Here is the code I used for benchmarking:
vector<int> v = vector<int>();
v.push_back(1);
v.push_back(3);
v.push_back(4);
v.push_back(5);
v.push_back(7);
v.push_back(9);
int testAmount = 200000;
int reserve = 500000;
Stopwatch w = Stopwatch();
w = Stopwatch();
vector<VolumeInformation> infos = vector<VolumeInformation>();
infos.reserve(reserve);
for (int i = 0; i < testAmount; ++i) {
infos.emplace_back(&v, 1, 0, 0);
}
int elapsed = w.Elapsed();
w = Stopwatch();
vector<VolumeInformation*> infoPointers = vector<VolumeInformation*>();
infoPointers.reserve(reserve);
for (int i = 0; i < testAmount; ++i) {
infoPointers.emplace_back(new VolumeInformation(&v, 1, 0, 0));
}
int elapsed2 = w.Elapsed();
If I comment out both reserve() lines, the version without pointers takes 32.701 seconds, while the pointer version takes 6.159! It takes 5+ times less than using a vector of objects.
If I use reserve, but set the amount of items to reserve to a value lower than the number of iterations, the vector of objects version still takes more time than the pointer version.
If I use reserve with a value higher or equal to the amount of iterations, the vector of objects version becomes a lot faster, taking only 270ms, against 8.901 seconds of the pointer version. The main issue here is that I do not know in advance the size that the vector will reach, as the iterations are not based in a hardcoded number, this was only to do the benchmarking.
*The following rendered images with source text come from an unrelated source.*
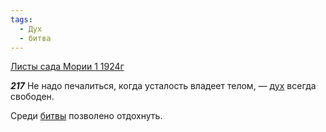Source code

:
 ```yaml
---
tags:
  - Дух
  - битва
---
```


[Листы сада Мории 1 1924г](https://127.0.0.1:4002/agni/1924)

___217___
Не надо печалиться, когда усталость владеет телом, — [дух](../../../tags/#Дух) всегда свободен.   

Среди [битвы](../../../tags/#битва) позволено отдохнуть.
Can someone explain why this happens, if there is another way around this, or if I am making anything wrong here?
vector is perfectly capable of pre-allocating a large block and using it for all the elements, if you just use it correctly:
// create 5000 default-constructed X objects
std::vector<X> v(5000);
Or if you need to pass constructor arguments:
std::vector<X> v;
v.reserve(5000); // allocate block of memory for 5000 objects
for (int i=0 ; i < v.size(); ++i)
v.emplace_back(arg1, arg2, i % 2 ? arg3 : arg4);
The last line constructs an X in the pre-allocated memory, with no copying, passing the function arguments to the X constructor.
I would want to allocate memory for a thousand objects (for example), and keep on using that memory while it is still available, and then allocate some more when needed, avoiding having to allocate memory for a single object every time.
std::vector does that automatically, you should probably stop using new and just have a vector<VolumeInformation> and put objects into it directly, instead of allocating individual objects and storing pointers to them.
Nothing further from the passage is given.